● DESCRIPTION OF THE TASK: List each line of the data that holds the word "exists".

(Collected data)
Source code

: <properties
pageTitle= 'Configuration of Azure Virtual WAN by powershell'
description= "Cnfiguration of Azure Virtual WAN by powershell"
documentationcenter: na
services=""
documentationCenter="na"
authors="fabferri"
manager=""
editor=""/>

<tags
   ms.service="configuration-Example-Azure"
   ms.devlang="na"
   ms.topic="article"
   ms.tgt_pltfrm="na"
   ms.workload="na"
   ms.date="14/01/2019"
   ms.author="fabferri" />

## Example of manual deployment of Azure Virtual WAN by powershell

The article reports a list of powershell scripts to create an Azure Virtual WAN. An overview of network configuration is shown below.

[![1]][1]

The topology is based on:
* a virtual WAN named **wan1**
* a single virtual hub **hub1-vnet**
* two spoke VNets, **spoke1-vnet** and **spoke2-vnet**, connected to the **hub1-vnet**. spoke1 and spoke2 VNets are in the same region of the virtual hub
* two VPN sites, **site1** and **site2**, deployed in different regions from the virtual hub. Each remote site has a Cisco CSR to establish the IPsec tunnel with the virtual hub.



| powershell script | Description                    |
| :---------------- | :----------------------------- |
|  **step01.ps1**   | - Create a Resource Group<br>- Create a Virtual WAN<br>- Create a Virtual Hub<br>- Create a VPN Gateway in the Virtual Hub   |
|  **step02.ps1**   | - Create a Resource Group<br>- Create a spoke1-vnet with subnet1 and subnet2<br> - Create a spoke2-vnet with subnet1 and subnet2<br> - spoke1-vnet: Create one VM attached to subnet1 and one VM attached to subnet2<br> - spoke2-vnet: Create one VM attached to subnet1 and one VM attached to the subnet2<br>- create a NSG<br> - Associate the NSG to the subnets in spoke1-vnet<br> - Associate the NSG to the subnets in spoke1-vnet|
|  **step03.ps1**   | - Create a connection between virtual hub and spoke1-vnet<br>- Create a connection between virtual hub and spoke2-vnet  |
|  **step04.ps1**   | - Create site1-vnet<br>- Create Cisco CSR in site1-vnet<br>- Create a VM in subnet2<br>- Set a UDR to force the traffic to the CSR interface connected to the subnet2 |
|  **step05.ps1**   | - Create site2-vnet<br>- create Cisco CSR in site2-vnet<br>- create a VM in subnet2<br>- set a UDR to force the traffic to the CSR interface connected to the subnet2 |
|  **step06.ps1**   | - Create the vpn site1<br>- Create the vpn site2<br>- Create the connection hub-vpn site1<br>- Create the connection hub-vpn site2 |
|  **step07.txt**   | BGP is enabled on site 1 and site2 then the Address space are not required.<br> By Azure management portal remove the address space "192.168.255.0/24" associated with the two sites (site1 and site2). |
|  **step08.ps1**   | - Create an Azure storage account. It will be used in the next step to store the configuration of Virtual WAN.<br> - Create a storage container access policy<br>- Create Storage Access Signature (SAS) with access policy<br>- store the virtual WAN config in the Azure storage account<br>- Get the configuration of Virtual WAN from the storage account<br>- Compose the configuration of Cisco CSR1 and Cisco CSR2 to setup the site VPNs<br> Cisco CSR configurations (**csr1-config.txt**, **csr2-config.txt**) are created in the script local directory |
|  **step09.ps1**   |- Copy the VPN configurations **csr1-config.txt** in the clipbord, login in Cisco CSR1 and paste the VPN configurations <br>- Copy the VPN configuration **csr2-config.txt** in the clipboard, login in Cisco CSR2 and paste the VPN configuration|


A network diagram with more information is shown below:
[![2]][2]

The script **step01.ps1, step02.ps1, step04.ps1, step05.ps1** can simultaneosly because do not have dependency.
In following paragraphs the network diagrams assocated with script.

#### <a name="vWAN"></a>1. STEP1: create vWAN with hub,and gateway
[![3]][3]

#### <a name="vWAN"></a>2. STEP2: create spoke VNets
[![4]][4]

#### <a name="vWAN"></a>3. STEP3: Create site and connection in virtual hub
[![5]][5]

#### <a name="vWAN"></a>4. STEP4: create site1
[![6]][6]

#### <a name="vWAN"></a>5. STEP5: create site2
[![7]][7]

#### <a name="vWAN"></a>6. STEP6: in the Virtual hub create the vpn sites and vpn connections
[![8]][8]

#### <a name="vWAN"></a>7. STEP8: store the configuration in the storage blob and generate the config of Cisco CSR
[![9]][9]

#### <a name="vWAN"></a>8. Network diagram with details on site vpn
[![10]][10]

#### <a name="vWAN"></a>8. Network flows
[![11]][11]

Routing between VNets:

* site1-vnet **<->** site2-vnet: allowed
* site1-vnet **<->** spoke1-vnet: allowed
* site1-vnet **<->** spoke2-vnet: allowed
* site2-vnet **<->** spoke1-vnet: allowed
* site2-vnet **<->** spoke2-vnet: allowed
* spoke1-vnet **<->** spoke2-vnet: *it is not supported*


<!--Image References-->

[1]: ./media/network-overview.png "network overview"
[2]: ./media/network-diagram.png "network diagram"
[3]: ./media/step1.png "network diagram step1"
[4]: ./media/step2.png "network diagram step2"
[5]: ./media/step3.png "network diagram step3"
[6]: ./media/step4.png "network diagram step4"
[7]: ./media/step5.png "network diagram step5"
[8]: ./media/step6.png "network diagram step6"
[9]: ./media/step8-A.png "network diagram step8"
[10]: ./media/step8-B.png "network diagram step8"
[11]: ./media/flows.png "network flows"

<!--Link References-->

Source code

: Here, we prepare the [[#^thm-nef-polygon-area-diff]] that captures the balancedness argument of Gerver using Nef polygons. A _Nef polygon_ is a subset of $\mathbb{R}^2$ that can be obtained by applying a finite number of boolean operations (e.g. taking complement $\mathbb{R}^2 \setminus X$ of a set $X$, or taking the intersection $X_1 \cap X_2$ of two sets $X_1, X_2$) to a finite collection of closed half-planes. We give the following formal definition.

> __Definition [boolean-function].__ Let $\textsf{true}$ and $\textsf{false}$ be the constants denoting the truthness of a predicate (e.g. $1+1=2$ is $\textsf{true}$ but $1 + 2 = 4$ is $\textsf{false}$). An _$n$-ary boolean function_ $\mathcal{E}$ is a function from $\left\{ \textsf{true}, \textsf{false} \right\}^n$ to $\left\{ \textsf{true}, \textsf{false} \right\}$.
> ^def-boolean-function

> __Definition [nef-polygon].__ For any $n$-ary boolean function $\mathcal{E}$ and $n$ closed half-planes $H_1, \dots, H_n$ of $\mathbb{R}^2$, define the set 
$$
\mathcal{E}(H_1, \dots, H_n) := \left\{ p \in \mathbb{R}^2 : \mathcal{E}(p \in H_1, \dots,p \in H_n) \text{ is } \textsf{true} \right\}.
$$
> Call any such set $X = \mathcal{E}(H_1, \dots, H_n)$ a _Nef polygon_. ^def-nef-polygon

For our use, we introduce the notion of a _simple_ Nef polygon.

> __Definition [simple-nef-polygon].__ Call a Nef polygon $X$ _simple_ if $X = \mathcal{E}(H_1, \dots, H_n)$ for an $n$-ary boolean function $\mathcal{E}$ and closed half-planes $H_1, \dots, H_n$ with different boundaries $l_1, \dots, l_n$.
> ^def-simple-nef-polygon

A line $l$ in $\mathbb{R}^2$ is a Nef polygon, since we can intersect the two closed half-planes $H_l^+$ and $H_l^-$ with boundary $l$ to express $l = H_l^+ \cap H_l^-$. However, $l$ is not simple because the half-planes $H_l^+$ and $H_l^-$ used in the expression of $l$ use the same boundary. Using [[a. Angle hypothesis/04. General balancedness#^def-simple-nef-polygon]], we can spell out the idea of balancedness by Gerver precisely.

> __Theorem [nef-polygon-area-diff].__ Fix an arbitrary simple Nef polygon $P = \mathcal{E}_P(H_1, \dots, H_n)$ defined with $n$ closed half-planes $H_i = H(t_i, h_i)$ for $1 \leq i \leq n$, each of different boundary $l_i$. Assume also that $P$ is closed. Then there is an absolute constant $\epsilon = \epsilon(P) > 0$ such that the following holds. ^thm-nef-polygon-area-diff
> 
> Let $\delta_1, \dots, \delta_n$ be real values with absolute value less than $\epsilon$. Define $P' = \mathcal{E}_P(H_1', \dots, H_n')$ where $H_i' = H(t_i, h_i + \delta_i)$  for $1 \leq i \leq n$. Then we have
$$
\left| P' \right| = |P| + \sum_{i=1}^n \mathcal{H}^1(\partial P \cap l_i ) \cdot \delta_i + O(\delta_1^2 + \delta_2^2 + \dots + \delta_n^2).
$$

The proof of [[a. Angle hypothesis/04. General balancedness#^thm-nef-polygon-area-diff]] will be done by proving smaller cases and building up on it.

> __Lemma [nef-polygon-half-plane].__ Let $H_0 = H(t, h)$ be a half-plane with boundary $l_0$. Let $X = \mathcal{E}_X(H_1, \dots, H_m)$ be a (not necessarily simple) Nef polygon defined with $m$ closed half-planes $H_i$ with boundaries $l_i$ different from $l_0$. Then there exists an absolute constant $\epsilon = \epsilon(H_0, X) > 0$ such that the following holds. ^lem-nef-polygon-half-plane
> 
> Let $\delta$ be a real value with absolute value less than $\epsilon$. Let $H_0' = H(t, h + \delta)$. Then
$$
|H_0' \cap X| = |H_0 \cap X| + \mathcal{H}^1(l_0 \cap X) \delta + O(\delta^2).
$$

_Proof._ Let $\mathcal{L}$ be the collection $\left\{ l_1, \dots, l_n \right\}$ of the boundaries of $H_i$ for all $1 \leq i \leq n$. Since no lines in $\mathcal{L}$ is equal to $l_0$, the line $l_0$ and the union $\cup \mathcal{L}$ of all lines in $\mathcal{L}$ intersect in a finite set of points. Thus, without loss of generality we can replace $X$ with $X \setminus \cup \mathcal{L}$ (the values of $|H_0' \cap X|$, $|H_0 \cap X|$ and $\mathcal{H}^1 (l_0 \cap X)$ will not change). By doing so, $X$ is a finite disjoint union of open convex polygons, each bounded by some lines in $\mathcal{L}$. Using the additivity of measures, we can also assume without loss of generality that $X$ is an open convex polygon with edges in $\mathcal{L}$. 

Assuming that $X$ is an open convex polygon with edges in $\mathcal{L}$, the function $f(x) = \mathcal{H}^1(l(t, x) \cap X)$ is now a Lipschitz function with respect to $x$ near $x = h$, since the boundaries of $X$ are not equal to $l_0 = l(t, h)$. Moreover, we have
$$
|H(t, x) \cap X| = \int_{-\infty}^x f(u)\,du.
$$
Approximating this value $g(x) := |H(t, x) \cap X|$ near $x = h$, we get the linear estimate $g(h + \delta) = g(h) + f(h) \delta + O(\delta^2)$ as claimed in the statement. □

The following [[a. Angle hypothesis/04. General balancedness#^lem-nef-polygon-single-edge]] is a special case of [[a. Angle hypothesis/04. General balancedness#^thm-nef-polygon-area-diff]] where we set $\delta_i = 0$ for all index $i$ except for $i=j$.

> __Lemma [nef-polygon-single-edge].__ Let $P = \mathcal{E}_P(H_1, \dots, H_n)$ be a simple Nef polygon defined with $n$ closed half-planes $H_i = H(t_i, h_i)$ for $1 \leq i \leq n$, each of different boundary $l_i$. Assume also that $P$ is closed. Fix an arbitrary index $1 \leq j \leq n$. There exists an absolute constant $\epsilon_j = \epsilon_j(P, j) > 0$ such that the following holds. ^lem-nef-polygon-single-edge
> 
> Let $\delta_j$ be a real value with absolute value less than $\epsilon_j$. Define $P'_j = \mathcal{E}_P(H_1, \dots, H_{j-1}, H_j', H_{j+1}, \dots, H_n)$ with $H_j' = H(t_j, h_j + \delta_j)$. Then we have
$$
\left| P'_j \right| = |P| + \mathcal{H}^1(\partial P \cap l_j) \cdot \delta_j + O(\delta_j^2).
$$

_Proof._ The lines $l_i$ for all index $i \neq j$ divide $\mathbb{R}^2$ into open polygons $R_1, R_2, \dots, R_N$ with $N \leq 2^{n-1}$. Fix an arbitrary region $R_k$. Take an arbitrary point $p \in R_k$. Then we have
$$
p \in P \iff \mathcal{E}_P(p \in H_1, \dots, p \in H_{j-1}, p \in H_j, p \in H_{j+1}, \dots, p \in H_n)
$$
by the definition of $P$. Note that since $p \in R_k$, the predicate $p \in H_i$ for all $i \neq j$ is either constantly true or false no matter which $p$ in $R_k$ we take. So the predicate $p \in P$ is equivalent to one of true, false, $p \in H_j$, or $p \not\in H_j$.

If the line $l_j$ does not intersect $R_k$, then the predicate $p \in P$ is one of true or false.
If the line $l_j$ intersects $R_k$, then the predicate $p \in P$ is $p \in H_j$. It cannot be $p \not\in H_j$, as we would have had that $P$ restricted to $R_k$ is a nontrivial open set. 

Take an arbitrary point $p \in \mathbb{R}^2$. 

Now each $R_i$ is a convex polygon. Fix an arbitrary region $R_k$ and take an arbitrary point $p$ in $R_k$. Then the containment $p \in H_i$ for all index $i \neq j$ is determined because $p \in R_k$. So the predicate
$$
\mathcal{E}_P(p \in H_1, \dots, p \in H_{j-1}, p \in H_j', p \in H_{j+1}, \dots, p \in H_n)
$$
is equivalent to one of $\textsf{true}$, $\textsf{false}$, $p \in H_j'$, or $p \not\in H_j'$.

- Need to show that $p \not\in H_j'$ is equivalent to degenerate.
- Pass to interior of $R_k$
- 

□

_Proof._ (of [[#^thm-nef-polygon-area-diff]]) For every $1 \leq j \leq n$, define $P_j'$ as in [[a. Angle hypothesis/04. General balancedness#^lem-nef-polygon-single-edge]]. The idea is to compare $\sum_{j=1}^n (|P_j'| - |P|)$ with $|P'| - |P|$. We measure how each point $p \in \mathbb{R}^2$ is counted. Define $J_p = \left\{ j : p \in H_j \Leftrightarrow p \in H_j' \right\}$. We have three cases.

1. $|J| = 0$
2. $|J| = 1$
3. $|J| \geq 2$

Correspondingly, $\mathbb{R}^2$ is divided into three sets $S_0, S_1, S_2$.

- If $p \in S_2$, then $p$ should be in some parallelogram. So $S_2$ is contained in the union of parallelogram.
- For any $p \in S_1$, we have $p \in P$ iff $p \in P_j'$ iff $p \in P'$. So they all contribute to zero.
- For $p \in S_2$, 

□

● TASK ANSWER:
> __Lemma [nef-polygon-half-plane].__ Let $H_0 = H(t, h)$ be a half-plane with boundary $l_0$. Let $X = \mathcal{E}_X(H_1, \dots, H_m)$ be a (not necessarily simple) Nef polygon defined with $m$ closed half-planes $H_i$ with boundaries $l_i$ different from $l_0$. Then there exists an absolute constant $\epsilon = \epsilon(H_0, X) > 0$ such that the following holds. ^lem-nef-polygon-half-plane
> __Lemma [nef-polygon-single-edge].__ Let $P = \mathcal{E}_P(H_1, \dots, H_n)$ be a simple Nef polygon defined with $n$ closed half-planes $H_i = H(t_i, h_i)$ for $1 \leq i \leq n$, each of different boundary $l_i$. Assume also that $P$ is closed. Fix an arbitrary index $1 \leq j \leq n$. There exists an absolute constant $\epsilon_j = \epsilon_j(P, j) > 0$ such that the following holds. ^lem-nef-polygon-single-edge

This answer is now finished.